Managing Risk When Onboarding Vendors
The first step in third-party due diligence is identification and verification. Is the vendor what it claims to be? That step involves gathering business information such as registration number, business name, status, address, managing directors and incorporation date.
It’s not enough to gather the information. Verifying its accuracy helps establish legitimacy. Generally, that involves checking official records through a government register or public file to ensure the information matches.
Other due diligence questions help assess the vendor’s activities, reputation and business sustainability:
- What kind of business is it?
- What is the vendor’s contact information?
- What services does it provide?
- How long has it been in business?
- What is the CEO’s track record with the current vendor and past businesses?
- Is the vendor adequately insured?
- Does the vendor have data-protection safeguards?
- What is the vendor’s reputation?
- Where does it operate?
- How will the laws governing the vendor affect the organization?
- Does it follow sound business practices?
Enhanced due diligence might be necessary to resolve unanswered questions or if the relationship involves sharing sensitive business or personally identifiable information.
Checks and assessments at the outset and at critical moments during the relationship help ensure risk mitigation.
Vendor Onboarding Best Practices
Vendor onboarding isn’t just about managing risk. It creates a solid working relationship that benefits both parties.
The initial onboarding experience can make or break a relationship, especially with small vendors. They might not have the time or expertise to handle complex onboarding, and the risk level might not require it.
Risk management is necessary when onboarding marketplace vendors or small merchants for payment accounts, but the scrutiny isn’t the same as with a major supplier.
Customize the Onboarding Experience
Adjusting vendor onboarding based on risk level syncs with the risk-based approach. Creating different onboarding workflows for different types of vendors helps accelerate onboarding in low-risk scenarios.

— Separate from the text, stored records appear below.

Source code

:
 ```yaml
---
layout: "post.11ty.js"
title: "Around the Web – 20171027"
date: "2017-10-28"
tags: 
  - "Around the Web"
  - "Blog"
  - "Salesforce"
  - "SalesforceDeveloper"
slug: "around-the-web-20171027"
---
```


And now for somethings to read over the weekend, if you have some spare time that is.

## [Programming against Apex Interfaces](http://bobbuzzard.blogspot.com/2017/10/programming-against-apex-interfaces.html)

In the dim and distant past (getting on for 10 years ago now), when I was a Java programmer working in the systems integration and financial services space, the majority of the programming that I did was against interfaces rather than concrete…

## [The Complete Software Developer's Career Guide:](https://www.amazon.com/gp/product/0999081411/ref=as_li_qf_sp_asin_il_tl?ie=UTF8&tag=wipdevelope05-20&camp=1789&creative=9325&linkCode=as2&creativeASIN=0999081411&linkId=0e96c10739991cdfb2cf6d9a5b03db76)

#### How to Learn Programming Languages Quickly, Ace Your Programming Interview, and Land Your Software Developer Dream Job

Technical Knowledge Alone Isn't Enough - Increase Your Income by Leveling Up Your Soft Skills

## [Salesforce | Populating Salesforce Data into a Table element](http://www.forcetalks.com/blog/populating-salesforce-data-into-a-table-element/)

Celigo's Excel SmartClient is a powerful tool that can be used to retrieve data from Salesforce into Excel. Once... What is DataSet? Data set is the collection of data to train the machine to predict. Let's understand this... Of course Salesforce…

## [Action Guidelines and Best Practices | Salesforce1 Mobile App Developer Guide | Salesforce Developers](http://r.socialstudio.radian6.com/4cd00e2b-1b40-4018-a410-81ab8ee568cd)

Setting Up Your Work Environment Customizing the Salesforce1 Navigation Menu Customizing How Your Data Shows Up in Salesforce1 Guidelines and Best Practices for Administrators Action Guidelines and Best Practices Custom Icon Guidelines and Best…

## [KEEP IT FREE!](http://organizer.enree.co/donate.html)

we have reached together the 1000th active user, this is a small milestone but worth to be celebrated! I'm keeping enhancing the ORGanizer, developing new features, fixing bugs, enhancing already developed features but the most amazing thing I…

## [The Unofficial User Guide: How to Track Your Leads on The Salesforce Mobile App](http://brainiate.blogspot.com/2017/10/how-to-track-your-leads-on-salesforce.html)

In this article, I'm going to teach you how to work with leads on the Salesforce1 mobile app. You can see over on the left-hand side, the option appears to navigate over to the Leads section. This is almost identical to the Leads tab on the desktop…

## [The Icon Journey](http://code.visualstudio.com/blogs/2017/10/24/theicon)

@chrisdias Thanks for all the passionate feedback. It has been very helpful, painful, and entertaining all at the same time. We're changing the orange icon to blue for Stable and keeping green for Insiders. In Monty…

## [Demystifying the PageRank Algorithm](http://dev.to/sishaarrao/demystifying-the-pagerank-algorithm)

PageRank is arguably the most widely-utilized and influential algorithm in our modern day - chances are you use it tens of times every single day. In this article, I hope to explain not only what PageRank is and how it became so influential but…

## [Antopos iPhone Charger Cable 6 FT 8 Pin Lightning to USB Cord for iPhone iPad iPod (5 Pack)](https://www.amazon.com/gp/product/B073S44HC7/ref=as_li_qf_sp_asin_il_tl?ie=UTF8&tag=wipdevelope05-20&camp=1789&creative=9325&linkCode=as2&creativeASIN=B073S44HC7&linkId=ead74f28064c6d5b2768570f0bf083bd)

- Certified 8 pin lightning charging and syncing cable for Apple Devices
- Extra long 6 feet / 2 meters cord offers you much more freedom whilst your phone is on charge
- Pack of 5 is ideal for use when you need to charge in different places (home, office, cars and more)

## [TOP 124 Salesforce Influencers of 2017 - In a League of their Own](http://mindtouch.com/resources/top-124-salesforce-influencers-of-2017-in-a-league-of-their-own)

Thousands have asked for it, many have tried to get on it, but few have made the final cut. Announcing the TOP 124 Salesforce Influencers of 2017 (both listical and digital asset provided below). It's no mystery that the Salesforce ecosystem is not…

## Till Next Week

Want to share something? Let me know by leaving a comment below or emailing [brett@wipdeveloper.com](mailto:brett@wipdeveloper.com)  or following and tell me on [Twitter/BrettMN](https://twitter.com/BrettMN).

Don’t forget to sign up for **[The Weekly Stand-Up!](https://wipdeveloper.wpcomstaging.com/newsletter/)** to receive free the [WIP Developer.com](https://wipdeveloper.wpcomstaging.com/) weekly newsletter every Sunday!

Automated workflows can require more or less information based on specific vendor details. The key is to provide the right onboarding experience for the risk level.
Clear Vendor Communications
Communicating with the vendor and providing documentation and guidelines throughout the relationship helps establish trust. Background information, training materials, case studies and other content helps build vendor onboarding best practices.
Self-Help Tools and Services
Enabling vendors to grow benefits both parties. Automated processes for orders, invoices, payments and other business activities provides transparency and decreases support requirements. Advanced analytics offer insights on the health of the business and areas for growth.
Setting up the vendor with the right tools helps get them get started without any questions about how the account is performing.
Timely and Professional Support
Ensuring the vendor can get questions answered and problems solved reduces friction and enhances the working relationship.
Balancing Security and Speed in Vendor Onboarding
While there are many steps to vendor onboarding, the initial verification is especially important.
Business verification sets the tone for the relationship. Slow and overly complex experiences can start the relationship off on the wrong foot.
Business verification is also the first opportunity to stop fraudulent vendors from gaining access to an organization’s systems. At the core of risk mitigation is preventing problems before they occur.
Intelligent, automated and agile business verification accounts for a risk-based approach by varying onboarding based on circumstances. It adjusts to different use cases, markets and vendors to help protect an organization and its supply chain.